Dengan bisikan lirih ke arah senja yang jauh di sana, aku menumpahkan rasa cemburuku…
――Lalu aku tertawa dan berkata: "Emang kenapa?"
Jangan biarkan peranmu ditentukan oleh siapa pun selain dirimu.
Tempatku berdansa adalah pusat dari kisahku sendiri.
Cerita hidupku adalah kisah di mana aku yang mengejar, meraih, dan menggenggam sesuatu.
Dan akulah tokoh utamanya.
"Nowa? Kenapa senyum-senyum?"
"Enggak kok. Cuma silau karena cahaya senja."
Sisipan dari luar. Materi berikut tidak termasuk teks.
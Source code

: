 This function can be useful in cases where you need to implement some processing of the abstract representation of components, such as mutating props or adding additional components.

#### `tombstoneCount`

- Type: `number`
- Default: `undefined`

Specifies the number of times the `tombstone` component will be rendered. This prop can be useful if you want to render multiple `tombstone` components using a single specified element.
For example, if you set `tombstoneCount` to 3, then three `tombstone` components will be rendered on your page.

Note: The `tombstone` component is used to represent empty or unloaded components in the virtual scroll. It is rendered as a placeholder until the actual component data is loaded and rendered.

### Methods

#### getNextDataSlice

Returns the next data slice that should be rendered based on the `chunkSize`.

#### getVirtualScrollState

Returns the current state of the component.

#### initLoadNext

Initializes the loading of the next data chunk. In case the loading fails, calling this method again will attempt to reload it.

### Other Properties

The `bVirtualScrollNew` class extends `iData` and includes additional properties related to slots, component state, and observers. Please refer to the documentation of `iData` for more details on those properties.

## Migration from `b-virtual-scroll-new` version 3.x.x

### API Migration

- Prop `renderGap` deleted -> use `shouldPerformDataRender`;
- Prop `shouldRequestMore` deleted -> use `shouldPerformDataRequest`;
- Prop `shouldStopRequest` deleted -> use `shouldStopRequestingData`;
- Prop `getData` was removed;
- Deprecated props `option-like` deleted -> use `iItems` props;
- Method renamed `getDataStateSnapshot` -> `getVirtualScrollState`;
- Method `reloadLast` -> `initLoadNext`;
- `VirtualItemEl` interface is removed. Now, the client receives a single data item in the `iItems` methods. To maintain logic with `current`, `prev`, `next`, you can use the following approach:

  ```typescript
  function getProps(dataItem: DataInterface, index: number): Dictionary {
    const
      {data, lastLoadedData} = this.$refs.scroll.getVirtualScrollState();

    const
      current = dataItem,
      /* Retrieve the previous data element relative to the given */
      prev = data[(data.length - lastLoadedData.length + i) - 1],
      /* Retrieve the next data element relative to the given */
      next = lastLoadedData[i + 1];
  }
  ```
Memang silau beneran. Tapi, selain kebenaran itu… aku juga menyembunyikan satu hal lagi.
Hei, Ruto.
Aku tahu aku kelihatan kayak gengsi banget dan nggak bisa jujur, tapi…Sebenarnya, waktu kamu bilang pengen menari bareng aku… aku seneng banget.
Aku bener-bener, bener-bener nggak sabar buat nari bareng kamu lagi.
…Dan perasaan itu cuma bisa kusampaikan di dalam hati.
Aku tersenyum lemah pada diriku sendiri yang tetap saja nggak bisa jujur, lalu menyembunyikan senyum dan isi hatiku itu diam-diam di dalam cahaya senja.